SUMMER OF ATHLETICS BEGINS
14 May: Diamond League first meeting, Doha 1700-1900 BST live on BBC Red Button and BBC Sport website (UK users only); coverage on BBC Radio 5 live

15 May: Michael Johnson meets Usain Bolt: The Fastest Man Who Has Ever Lived 1710 BST on BBC Two

16 May: Great Manchester Run and Great City Games 1000-1130 BST and 1630-1800 BST live on BBC Two and BBC Sport website (UK users only); updates on BBC Radio 5 live

19 May: Usain Bolt's season debut at Daegu Pre-Championships, South Korea 1055-1345 BST live on BBC Red Button (UK users only)

Tyson Gay is aiming for Tommie Smith's 44-year-old 200m record in Manchester
Gay (left) aiming to break the record of 1968 Olympic champion Smith (right)

Mark Butler
By Mark Butler
BBC Sport's athletics statistician

Remember how shocked we were by the way Michael Johnson and then Usain Bolt took such huge chunks from the world 200m record?

Well 44 years ago, an American athlete was responsible for an even bigger margin of improvement. On 7 May 1966 in San Jose, 21-year-old Tommie C. Smith covered the distance in 19.5 seconds to take half a second from the previous record.

On Sunday, at the Great City Games in Manchester, Smith will be in attendance to see Tyson Gay and others try to beat his mark on a specially-constructed track at Deansgate.

Two years after breaking that record, Smith would become the Olympic 200m champion amid well-documented controversy, but it could be argued that his 19.5, set on a cinder track, was an even greater performance.

Why I gave the 'Black Power Salute' - Tommie Smith

After 44 years "Tommie Jet" is still the world record holder, even though Johnson (19.32) and Bolt (19.19) have faster times.
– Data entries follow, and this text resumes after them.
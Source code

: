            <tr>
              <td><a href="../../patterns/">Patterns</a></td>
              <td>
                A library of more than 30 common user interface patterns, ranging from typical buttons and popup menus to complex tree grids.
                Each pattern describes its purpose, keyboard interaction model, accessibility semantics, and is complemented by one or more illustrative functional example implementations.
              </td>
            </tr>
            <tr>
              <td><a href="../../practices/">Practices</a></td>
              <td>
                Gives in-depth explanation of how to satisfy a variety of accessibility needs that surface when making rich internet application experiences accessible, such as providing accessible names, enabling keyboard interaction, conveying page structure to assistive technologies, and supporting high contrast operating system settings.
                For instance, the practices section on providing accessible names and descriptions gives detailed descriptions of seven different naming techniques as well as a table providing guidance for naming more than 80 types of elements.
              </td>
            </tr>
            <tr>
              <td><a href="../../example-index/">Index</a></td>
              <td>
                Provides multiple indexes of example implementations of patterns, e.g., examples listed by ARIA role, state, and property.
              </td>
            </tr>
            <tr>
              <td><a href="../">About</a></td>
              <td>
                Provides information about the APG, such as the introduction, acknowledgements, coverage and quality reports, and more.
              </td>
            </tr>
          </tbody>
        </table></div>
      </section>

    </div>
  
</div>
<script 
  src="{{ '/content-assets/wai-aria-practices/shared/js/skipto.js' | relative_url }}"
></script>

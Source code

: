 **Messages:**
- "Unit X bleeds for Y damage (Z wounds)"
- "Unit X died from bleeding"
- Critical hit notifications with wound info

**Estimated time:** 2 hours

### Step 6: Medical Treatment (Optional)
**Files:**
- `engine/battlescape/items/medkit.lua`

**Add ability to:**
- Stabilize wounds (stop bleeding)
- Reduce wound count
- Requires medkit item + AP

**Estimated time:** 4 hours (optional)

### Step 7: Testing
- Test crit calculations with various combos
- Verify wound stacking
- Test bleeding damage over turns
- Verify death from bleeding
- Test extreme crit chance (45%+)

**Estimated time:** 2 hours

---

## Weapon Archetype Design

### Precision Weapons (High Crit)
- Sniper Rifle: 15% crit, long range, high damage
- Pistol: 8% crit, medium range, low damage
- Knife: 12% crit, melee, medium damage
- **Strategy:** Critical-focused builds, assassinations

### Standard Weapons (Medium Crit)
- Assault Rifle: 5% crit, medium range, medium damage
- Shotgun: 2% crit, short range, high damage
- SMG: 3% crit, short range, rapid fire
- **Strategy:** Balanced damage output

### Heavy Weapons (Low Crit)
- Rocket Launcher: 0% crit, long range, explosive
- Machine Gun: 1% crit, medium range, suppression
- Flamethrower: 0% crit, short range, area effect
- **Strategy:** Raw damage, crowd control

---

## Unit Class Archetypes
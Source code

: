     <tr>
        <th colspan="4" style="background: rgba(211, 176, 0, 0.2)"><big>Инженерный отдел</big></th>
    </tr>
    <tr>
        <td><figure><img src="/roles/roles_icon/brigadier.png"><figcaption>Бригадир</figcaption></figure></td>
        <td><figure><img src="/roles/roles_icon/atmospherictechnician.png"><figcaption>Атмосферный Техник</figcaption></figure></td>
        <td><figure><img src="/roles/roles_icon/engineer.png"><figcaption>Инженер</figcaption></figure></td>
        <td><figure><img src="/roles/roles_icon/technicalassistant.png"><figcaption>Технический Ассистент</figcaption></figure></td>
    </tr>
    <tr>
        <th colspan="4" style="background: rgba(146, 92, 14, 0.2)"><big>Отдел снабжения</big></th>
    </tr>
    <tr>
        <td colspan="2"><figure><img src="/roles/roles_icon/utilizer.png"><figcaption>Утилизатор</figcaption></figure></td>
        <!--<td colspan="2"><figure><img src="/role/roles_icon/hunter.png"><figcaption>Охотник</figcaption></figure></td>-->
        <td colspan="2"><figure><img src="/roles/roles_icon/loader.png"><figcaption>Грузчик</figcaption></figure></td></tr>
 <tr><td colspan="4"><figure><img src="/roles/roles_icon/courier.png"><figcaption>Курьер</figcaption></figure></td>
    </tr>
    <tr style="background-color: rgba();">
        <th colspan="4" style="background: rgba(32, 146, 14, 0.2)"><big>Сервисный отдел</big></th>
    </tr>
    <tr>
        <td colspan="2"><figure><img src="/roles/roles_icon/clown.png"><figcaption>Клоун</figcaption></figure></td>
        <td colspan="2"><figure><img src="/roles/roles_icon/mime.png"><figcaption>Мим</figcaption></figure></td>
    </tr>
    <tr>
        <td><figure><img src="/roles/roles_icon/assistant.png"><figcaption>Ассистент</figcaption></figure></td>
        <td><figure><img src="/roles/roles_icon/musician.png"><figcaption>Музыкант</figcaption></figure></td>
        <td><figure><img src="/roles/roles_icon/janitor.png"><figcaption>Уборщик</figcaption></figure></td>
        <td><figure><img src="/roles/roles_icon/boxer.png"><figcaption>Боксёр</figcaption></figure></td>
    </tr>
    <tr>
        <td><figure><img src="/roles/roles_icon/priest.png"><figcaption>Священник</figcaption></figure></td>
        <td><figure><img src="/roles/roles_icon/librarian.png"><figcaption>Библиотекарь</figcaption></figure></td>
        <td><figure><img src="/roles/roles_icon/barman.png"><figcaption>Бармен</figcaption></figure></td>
The reason is, of course, that Smith's 19.5 was set on a straight track.

In the 1960s, the straight 200 metres was a separate world record event for men. The sport's governing body (IAAF) has since deleted this variation from its list of official records, but no one else has run faster than Smith on a 200m straight.

On the Deansgate track last year, Bolt ran the fastest ever 150m.

When Smith ran his 19.5, it was rated as the greatest-ever performance in track and field, according to scoring tables in use at the time. It was also a double world record because there were timekeepers at both 200m and 220 yards. His time at the longer distance was also 19.5.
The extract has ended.